Running a T-test

1 Loading Libraries

# install any packages you have not previously used, then comment them back out.

#install.packages("car")
#install.packages("effsize")

library(psych) # for the describe() command
library(car) # for the leveneTest() command

## Loading required package: carData

## 
## Attaching package: 'car'

## The following object is masked from 'package:psych':
## 
##     logit

library(effsize) # for the cohen.d() command

## 
## Attaching package: 'effsize'

## The following object is masked from 'package:psych':
## 
##     cohen.d

2 Importing Data

d <- read.csv(file="Data/projectdata.csv", header=T)

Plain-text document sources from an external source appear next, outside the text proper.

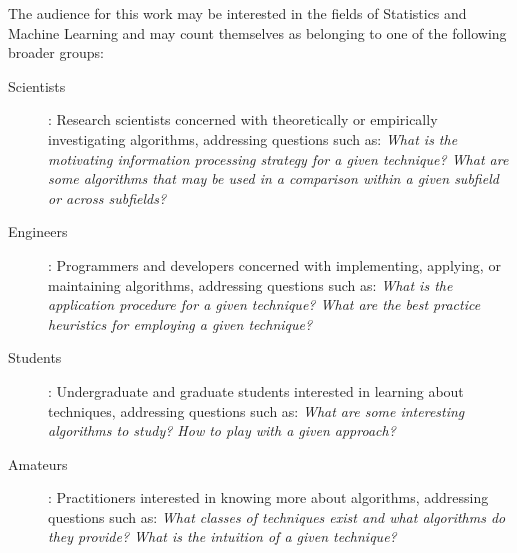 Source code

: The audience for this work may be interested in the fields of Statistics and Machine Learning and may count themselves as belonging to one of the following broader groups:

\begin{description}
	\item[Scientists]: Research scientists concerned with theoretically or empirically investigating algorithms, addressing questions such as: \emph{What is the motivating information processing strategy for a given technique? What are some algorithms that may be used in a comparison within a given subfield or across subfields?}
	\item[Engineers]: Programmers and developers concerned with implementing, applying, or maintaining algorithms, addressing questions such as: \emph{What is the application procedure for a given technique? What are the best practice heuristics for employing a given technique?}
	\item[Students]: Undergraduate and graduate students interested in learning about techniques, addressing questions such as: \emph{What are some interesting algorithms to study? How to play with a given approach?}
	\item[Amateurs]: Practitioners interested in knowing more about algorithms, addressing questions such as: \emph{What classes of techniques exist and what algorithms do they provide? What is the intuition of a given technique?}
\end{description}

# For the HW, you will import the project dataset you cleaned previously
# This will be the dataset you'll use for HWs throughout the rest of the semester

3 State Your Hypothesis

We predict that women will report significantly higher levels of conscientiousness than men, as measured by the International Personality Item Pool (IPIP).

[Remember to revise the above hypothesis in you HW assignment.]

4 Check Your Variables

# you only need to check the variables you're using in the current analysis

## Checking the Categorical variable (IV)

str(d)

## 'data.frame':    3124 obs. of  7 variables:
##  $ ResponseId: chr  "R_BJN3bQqi1zUMid3" "R_2TGbiBXmAtxywsD" "R_12G7bIqN2wB2N65" "R_39pldNoon8CePfP" ...
##  $ income    : chr  "1 low" "1 low" "rather not say" "rather not say" ...
##  $ party_rc  : chr  "democrat" "independent" "apolitical" "apolitical" ...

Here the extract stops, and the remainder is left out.